2008年03月21日 23時24分更新

文● 大石太郎

ゴミ山に埋めた死体が、ゾンビになって人々を襲い始めた!
愛と感動のサバイバルロードムービー
「東京ゾンビ」

「東京ゾンビ」のパッケージ
「東京ゾンビ」のパッケージ

東京ゾンビ
DVD
発売日:2006年7月28日(発売中)
価格:3990円


発売:ハピネット・ピクチャーズ
http://www.happinet-p.com/jp2/

 「東京」+名詞がタイトルになってるモンに外れナシ! アナーキーの「東京パンクス」も名曲だし、「東京ロッカーズ」もいいバンドばかり! ということで「東京ゾンビ」も大傑作なのであります。

相川翔と浅野忠信
相川翔と浅野忠信の“ハゲアフロ”コンビのやりとりが面白い(c)2005「東京ゾンビ」制作委員会

 江戸川区の消化器工場で働くフジオ(アフロ)とミツオ(ハゲ)はヒマさえあれば柔術の練習に明け暮れる典型的なダメ人間。ある日、ちょっとした諍いから本社の社員を殴り殺してしまう。その死体を産業廃棄物の山、通称「黒富士」に埋めたところ、その死体はゾンビとなって蘇ってしまう……。

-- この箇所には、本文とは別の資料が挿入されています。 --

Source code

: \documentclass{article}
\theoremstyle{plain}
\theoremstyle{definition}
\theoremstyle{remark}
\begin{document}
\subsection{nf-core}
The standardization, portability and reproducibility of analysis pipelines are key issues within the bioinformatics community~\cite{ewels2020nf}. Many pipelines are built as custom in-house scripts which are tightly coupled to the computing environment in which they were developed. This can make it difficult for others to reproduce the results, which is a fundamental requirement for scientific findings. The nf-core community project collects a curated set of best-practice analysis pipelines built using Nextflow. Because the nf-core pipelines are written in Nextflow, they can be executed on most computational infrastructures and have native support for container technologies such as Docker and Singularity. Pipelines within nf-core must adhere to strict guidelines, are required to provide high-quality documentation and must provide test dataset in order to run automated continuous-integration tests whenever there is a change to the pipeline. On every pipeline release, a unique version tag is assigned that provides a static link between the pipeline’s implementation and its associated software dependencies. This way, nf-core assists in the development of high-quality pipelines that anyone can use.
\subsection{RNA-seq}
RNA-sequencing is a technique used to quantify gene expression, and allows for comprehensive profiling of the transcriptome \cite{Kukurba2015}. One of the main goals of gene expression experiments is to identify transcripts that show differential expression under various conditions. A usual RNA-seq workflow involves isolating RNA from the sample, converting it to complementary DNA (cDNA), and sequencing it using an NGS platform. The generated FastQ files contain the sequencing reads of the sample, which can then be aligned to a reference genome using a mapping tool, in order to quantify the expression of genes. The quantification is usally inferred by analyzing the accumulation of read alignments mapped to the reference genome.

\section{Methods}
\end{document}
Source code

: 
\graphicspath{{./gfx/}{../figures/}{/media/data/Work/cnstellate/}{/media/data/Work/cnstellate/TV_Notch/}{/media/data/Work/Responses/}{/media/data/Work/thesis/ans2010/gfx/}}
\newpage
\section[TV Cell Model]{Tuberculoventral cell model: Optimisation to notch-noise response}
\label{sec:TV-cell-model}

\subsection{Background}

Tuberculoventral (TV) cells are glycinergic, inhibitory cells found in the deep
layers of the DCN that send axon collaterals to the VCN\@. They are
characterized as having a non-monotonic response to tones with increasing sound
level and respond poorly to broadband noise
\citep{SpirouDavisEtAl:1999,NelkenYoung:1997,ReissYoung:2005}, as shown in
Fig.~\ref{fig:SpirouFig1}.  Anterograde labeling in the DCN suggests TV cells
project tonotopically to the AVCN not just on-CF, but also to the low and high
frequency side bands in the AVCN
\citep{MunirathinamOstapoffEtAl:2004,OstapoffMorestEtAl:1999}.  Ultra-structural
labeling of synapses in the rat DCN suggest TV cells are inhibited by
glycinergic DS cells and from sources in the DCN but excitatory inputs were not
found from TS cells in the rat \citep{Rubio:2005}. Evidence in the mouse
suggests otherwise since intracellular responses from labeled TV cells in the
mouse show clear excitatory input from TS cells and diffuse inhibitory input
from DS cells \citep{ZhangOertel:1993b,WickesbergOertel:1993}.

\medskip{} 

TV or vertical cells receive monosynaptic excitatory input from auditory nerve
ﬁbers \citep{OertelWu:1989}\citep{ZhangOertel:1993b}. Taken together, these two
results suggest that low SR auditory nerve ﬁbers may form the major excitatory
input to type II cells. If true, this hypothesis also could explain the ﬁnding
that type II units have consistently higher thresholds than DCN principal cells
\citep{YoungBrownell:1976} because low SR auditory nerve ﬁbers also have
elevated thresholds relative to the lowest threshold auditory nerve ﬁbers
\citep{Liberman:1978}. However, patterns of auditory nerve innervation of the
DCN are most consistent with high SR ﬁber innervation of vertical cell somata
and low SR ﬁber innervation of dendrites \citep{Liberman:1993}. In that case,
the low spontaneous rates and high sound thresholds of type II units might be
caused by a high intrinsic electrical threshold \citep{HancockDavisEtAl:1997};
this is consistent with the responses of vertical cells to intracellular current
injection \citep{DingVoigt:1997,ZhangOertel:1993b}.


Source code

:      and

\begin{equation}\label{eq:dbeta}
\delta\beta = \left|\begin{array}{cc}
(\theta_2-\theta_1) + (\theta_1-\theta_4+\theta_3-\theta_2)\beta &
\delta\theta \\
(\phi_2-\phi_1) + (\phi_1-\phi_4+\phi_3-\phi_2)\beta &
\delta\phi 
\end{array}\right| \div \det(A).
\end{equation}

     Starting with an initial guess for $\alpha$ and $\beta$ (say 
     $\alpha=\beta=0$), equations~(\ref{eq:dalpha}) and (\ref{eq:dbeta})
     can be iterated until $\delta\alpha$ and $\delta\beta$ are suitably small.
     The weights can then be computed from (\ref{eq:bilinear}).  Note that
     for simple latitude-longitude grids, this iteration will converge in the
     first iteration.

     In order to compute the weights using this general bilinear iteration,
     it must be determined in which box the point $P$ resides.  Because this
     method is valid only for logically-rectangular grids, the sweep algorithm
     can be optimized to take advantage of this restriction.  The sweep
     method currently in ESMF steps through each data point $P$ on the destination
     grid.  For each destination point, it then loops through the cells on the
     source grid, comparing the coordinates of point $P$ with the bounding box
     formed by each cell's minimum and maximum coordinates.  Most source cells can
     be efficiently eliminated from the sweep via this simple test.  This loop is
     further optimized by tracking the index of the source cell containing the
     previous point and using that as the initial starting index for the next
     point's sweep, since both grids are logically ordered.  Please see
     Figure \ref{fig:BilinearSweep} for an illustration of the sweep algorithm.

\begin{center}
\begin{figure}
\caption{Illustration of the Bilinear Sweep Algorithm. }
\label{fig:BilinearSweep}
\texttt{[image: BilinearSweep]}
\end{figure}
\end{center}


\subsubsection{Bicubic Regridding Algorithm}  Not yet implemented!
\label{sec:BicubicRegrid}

 ゾンビは出てくるものの、ホラー色は皆無。ゆる~い空気が心地いい上質のコメディ作品だ。それでいてゾンビ愛柔術愛、そして人間賛歌がビンビンに伝わってくるコクの深さが本作の魅力だ。

 原作の花くまゆうさく氏は茶帯を持ち、大会にも出場するほどの柔術家。筆者も通っていた「アクシス柔術アカデミー」でスパーリングする姿を見たことがあるが、ハンパなく強かった。そして氏が愛してやまないゾンビ。さらにハゲとアフロの奇妙な友情は、これまた氏が大好きと公言する「トラック野郎」の一番星やもめのジョナサンの姿がダブる。

 本作はゾンビ映画であり、本物の柔術が堪能できる格闘映画であり、トラック野郎の遺伝子を受け継いだ漢のロードムービーでもあるのだ。